Matched-Learning-Rate Analysis of Attention Drift and Transfer Retention in Fine-Tuned CLIP

cs.LG updates on arXiv.org

Ruize Xia

Apr 21, 2026, 12:00 AM

arXiv:2604.16410v1 Announce Type: new Abstract: CLIP adaptation can improve in-domain accuracy while degrading out-of-domain transfer, but comparisons between Full Fine-Tuning (Full FT) and LoRA are often confounded by different learning-rate conventions. We study how adaptation method and optimization scale jointly shape attention drift and transfer retention in CLIP using a controlled matched-learning-rate comparison of Full FT and LoRA. The completed matrix contains 80 runs on CLIP ViT-B/32 across EuroSAT and Oxford-IIIT Pets, spanning four shared learning rates ($10^{-6}$, $5{\times}10^{-6}$, $10^{-5}$, $5{\times}10^{-5}$) and five seeds, and evaluates attention-drift metrics, best validation accuracy, and adapter-aware CIFAR-100 zero-shot accuracy. Learning rate strongly modulates structural change: on EuroSAT, Full FT moves from mild entropy broadening at $10^{-6}$ to marked contraction at $5{\times}10^{-5}$, whereas LoRA remains entropy-positive across the full matched grid.
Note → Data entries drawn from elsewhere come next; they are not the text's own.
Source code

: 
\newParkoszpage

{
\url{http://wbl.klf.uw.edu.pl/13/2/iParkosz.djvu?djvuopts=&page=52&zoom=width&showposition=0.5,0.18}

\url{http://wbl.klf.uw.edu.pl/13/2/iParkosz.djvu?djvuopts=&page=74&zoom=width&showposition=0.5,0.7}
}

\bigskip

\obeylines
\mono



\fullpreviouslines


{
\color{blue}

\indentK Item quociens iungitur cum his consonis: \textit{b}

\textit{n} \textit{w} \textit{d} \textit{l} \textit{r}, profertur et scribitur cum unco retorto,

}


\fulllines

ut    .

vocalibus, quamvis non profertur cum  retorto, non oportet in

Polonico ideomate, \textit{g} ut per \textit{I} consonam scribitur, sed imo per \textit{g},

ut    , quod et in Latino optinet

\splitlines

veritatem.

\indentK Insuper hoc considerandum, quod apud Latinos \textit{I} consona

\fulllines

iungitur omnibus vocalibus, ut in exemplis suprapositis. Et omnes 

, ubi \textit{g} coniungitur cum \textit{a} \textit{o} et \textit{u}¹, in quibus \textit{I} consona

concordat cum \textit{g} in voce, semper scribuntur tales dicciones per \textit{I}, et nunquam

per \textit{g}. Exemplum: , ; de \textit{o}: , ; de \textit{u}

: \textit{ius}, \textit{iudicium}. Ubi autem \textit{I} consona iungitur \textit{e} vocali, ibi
At matched learning rates, LoRA preserves substantially more zero-shot transfer than Full FT, averaging $45.13\%$ versus $11.28\%$ CIFAR-100 accuracy on EuroSAT and $58.01\%$ versus $8.54\%$ on Pets. Oxford-IIIT Pets also reveals a regime effect: low-learning-rate LoRA underfits in-domain, so method-only averages can obscure when LoRA becomes competitive. Supporting rollout, patch-to-patch, and CKA analyses are directionally consistent with the controlled matrix. Overall, matched-learning-rate evaluation materially changes the interpretation of Full FT versus LoRA, and attention drift is most useful as a descriptive diagnostic of representation preservation rather than a causal explanation of transfer behavior.